FYI: Troubleshooting some issues. ATM audio is not working. Will update as I have an update

Refactor audio processing to enhance stability and code clarity: - Remove soft-clipping from audio capture pipeline - Fix hardware frame size calculation for variable sample rates - Add comprehensive error codes for audio initialization failures - Clear stop flags after cleanup to prevent initialization deadlocks - Improve mutex handling during device initialization - Simplify constant validation and remove redundant comments - Add DevPod setup instructions for Apple Silicon users - Enforce Go cache clearing in dev_deploy.sh for CGO reliability These changes improve audio capture stability when switching between HDMI and USB audio sources, and fix race conditions during device initialization and teardown.

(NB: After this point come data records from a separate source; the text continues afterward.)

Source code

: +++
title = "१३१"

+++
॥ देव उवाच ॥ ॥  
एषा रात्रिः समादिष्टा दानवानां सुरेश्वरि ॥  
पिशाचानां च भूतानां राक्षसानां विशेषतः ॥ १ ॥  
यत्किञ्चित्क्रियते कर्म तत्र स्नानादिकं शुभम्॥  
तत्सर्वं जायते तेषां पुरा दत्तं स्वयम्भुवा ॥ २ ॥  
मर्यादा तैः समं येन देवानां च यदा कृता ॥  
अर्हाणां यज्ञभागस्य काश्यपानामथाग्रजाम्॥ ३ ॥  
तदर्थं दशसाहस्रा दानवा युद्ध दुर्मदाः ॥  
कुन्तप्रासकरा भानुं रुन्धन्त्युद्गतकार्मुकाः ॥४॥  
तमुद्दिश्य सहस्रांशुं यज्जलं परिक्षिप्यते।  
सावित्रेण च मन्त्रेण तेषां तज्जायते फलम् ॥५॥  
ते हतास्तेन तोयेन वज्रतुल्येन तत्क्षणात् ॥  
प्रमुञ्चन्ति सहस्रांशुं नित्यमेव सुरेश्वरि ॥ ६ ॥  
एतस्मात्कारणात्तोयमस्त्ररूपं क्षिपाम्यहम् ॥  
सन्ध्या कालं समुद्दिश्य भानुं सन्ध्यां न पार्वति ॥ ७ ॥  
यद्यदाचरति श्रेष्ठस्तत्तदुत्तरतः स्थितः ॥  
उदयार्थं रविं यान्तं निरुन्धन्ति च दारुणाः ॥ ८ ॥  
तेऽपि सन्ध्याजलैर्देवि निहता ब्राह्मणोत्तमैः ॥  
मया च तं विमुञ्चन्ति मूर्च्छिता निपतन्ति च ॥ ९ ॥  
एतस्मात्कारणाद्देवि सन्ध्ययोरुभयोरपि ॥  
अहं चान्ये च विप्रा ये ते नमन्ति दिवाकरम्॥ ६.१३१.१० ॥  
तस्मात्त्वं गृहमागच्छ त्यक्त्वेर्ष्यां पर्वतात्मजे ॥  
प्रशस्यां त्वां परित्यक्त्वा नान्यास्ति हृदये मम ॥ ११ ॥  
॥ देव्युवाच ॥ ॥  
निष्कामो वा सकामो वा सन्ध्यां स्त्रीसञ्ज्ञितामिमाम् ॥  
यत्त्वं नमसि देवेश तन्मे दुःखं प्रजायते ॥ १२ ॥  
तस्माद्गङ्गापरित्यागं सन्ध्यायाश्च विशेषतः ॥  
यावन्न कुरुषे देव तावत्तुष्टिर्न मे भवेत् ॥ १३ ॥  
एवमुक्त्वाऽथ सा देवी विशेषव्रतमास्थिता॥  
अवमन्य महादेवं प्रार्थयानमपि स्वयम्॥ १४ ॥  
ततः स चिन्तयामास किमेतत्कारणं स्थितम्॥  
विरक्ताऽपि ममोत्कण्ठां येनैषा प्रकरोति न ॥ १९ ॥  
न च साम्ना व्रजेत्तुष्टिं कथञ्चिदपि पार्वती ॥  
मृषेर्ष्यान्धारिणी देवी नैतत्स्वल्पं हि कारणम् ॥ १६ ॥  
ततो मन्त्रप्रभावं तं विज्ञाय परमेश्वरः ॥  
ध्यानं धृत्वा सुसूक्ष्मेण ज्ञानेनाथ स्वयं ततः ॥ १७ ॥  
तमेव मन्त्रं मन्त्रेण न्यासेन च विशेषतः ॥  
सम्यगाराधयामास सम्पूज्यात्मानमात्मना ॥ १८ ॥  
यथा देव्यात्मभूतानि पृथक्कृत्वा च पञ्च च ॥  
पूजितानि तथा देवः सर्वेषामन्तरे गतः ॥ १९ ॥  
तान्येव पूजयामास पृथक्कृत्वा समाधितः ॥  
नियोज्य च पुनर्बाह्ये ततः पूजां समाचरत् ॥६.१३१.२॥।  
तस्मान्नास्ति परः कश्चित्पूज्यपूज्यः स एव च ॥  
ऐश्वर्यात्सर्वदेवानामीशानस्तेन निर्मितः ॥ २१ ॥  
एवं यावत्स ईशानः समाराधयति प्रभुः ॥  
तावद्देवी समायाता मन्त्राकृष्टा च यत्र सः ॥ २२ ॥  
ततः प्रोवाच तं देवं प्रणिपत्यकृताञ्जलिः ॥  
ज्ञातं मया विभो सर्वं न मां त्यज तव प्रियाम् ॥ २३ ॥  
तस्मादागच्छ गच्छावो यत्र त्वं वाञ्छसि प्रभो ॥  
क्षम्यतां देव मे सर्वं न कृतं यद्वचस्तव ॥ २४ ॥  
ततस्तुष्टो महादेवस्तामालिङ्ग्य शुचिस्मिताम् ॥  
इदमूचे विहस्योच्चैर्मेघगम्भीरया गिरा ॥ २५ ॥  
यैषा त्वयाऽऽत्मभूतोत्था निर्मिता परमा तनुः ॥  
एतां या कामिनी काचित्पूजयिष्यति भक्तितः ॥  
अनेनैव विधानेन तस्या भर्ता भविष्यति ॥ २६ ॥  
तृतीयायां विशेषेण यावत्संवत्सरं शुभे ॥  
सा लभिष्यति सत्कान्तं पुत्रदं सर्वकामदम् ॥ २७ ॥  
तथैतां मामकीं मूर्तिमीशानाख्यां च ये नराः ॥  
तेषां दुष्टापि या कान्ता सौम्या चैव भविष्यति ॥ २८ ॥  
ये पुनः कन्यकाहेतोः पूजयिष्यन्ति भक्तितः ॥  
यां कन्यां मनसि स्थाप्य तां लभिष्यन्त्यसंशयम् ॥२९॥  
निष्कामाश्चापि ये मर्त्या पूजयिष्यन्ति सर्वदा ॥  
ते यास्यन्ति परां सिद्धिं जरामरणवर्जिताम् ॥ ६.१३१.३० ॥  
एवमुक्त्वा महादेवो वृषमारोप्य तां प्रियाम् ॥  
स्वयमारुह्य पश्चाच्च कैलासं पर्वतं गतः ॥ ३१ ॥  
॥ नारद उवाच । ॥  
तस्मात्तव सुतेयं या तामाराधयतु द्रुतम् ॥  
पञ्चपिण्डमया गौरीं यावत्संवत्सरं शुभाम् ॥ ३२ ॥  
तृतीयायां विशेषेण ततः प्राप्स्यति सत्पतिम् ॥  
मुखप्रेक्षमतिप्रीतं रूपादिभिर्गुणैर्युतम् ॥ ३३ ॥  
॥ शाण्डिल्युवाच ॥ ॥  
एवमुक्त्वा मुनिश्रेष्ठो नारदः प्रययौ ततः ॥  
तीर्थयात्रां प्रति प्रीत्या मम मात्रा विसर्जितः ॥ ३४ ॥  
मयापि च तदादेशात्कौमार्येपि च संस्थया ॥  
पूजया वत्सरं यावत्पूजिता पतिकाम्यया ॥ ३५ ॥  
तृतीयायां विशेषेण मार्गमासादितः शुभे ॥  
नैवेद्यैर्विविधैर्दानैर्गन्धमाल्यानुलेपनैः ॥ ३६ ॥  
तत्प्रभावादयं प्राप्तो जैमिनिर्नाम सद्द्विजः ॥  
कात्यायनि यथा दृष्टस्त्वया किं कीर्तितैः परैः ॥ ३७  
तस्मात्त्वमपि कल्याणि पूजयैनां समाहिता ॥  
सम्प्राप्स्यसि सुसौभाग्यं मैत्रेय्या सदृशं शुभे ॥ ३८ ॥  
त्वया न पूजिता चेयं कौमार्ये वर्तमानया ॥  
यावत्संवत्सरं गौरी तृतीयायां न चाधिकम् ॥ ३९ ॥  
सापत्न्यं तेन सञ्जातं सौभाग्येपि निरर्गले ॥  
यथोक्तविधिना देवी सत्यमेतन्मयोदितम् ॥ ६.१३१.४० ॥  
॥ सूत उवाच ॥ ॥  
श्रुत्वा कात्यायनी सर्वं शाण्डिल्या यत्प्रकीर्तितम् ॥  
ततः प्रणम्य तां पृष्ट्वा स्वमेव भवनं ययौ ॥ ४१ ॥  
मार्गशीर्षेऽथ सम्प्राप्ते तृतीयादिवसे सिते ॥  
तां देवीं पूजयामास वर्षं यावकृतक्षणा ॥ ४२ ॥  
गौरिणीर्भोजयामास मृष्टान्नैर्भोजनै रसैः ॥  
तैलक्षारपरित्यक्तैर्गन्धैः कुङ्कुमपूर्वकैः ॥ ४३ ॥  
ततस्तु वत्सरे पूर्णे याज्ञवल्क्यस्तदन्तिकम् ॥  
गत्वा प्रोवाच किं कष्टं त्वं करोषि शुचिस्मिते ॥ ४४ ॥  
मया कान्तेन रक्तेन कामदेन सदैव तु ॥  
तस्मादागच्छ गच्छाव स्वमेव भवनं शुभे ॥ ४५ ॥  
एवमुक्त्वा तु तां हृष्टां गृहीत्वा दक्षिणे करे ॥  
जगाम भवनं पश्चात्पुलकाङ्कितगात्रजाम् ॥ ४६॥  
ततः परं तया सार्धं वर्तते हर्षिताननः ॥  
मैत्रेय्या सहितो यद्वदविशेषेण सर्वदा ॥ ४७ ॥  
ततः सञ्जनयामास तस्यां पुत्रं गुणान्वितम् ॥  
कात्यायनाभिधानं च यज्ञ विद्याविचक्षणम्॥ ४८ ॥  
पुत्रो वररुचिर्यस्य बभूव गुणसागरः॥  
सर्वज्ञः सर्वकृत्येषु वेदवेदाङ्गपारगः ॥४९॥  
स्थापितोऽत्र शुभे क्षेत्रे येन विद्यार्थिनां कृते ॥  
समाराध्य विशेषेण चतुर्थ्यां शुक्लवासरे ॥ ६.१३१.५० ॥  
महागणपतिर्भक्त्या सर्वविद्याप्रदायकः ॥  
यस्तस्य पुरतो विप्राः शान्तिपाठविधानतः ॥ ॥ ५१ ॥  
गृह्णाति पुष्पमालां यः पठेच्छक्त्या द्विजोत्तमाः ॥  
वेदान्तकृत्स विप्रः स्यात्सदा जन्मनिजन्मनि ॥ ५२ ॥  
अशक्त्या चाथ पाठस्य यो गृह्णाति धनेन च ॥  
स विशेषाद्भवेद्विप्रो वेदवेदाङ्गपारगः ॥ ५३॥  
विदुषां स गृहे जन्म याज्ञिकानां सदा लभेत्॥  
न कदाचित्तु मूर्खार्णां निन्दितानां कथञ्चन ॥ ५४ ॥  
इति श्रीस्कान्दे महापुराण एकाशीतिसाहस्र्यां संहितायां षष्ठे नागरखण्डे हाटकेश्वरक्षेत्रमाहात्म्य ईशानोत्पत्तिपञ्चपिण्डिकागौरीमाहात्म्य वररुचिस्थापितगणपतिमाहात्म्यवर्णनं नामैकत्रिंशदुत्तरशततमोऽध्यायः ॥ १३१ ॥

Replace EDID with version that only advertises 60Hz timing modes (1920x1080@60Hz and 1280x720@60Hz), removing the 1920x1080@50Hz mode that was causing HDMI sources to prefer 50fps over 60fps output.

Query TC358743 HDMI receiver for detected audio sample rate before initializing ALSA capture device. This fixes distortion issues when HDMI sources send 44.1kHz audio (e.g., Armbian SBC) instead of 48kHz. Previously, the code always requested 48kHz from ALSA, but in I2S slave mode, the RV1106 I2S controller receives whatever clock rate the TC358743 master provides. This caused a sample rate mismatch where ALSA thought it was 48kHz but hardware was actually running at 44.1kHz, resulting in incorrect SpeexDSP resampling and audio distortion. Changes: - Add V4L2 ioctl to query TC358743's audio_sampling_rate control - Use detected rate when configuring ALSA (falls back to 48kHz if unavailable) - SpeexDSP resampler now gets correct input rate (44.1k, 48k, etc.) - Supports all HDMI audio sample rates: 32k, 44.1k, 48k, 88.2k, 96k, etc.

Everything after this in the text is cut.